Data shown:
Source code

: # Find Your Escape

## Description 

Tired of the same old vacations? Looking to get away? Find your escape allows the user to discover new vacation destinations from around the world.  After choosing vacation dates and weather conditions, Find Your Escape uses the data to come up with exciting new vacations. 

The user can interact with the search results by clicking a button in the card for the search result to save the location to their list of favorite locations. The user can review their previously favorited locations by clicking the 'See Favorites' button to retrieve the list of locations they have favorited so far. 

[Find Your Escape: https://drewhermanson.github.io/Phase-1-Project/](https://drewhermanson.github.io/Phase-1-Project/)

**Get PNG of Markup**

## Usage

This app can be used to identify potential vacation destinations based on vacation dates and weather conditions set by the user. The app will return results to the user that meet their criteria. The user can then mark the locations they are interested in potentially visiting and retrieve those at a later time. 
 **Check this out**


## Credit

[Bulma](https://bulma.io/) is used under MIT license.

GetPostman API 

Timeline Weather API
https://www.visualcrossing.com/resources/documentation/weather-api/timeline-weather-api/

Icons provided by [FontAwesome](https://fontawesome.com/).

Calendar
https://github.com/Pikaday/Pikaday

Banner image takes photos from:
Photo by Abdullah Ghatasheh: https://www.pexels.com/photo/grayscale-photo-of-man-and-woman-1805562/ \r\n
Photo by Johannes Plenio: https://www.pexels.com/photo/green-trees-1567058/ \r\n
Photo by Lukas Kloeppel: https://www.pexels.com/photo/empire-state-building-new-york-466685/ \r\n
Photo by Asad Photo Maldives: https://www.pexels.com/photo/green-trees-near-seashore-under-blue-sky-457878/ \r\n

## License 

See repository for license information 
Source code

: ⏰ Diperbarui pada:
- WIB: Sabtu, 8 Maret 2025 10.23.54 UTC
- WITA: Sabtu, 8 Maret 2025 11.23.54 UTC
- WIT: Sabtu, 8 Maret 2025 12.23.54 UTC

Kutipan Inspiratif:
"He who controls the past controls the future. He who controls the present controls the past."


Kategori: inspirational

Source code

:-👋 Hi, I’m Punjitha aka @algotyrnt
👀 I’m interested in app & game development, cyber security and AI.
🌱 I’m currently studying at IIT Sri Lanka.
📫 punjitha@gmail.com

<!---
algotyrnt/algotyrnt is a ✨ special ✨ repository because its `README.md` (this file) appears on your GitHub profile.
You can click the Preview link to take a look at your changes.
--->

Problem to work on: Please find every line in the listing that holds the string "conditions" and copy it.

Output of the task:
Tired of the same old vacations? Looking to get away? Find your escape allows the user to discover new vacation destinations from around the world.  After choosing vacation dates and weather conditions, Find Your Escape uses the data to come up with exciting new vacations. 
This app can be used to identify potential vacation destinations based on vacation dates and weather conditions set by the user. The app will return results to the user that meet their criteria. The user can then mark the locations they are interested in potentially visiting and retrieve those at a later time. 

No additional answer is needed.